Task statement: Report every line of the data that includes "based".

Records:
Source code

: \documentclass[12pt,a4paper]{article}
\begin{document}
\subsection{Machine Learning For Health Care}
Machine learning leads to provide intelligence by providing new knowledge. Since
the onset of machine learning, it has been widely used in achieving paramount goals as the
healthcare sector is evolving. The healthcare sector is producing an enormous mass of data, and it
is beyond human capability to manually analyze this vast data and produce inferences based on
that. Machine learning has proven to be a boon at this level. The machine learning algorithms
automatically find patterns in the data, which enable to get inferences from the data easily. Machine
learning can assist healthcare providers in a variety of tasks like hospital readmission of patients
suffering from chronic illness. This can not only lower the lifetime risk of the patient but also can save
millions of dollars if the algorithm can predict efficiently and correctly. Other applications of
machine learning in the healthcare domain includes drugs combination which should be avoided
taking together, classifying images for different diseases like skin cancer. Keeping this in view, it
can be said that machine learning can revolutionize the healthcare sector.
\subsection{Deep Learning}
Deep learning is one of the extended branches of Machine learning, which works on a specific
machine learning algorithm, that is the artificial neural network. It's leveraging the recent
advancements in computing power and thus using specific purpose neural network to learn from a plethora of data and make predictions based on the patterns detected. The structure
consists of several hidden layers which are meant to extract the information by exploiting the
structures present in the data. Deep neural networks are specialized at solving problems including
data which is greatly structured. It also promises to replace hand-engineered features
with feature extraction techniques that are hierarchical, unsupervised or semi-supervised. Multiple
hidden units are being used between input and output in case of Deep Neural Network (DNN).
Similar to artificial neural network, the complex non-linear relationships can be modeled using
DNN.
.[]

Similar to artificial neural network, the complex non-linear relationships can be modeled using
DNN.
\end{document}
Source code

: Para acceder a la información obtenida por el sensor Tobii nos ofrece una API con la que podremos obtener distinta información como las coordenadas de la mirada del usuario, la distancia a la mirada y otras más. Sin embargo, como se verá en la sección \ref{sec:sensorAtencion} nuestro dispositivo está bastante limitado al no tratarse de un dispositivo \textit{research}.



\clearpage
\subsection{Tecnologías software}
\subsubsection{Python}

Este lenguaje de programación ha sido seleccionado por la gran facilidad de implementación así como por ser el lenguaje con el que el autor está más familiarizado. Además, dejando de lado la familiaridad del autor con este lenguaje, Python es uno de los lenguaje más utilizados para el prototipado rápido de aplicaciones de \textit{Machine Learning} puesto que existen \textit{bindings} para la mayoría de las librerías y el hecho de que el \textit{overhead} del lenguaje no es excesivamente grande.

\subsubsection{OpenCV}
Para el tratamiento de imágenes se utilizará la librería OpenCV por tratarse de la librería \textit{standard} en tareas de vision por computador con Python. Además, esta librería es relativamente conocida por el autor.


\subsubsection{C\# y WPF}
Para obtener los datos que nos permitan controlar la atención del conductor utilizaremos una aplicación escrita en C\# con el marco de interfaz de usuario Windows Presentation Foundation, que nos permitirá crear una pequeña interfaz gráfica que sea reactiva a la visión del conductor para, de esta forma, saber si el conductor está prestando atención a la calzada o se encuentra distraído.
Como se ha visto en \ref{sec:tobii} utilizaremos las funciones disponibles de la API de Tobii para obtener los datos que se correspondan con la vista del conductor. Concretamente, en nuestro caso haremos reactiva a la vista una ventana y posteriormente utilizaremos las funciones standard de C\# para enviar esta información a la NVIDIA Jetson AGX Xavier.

Answer section:
is beyond human capability to manually analyze this vast data and produce inferences based on
advancements in computing power and thus using specific purpose neural network to learn from a plethora of data and make predictions based on the patterns detected. The structure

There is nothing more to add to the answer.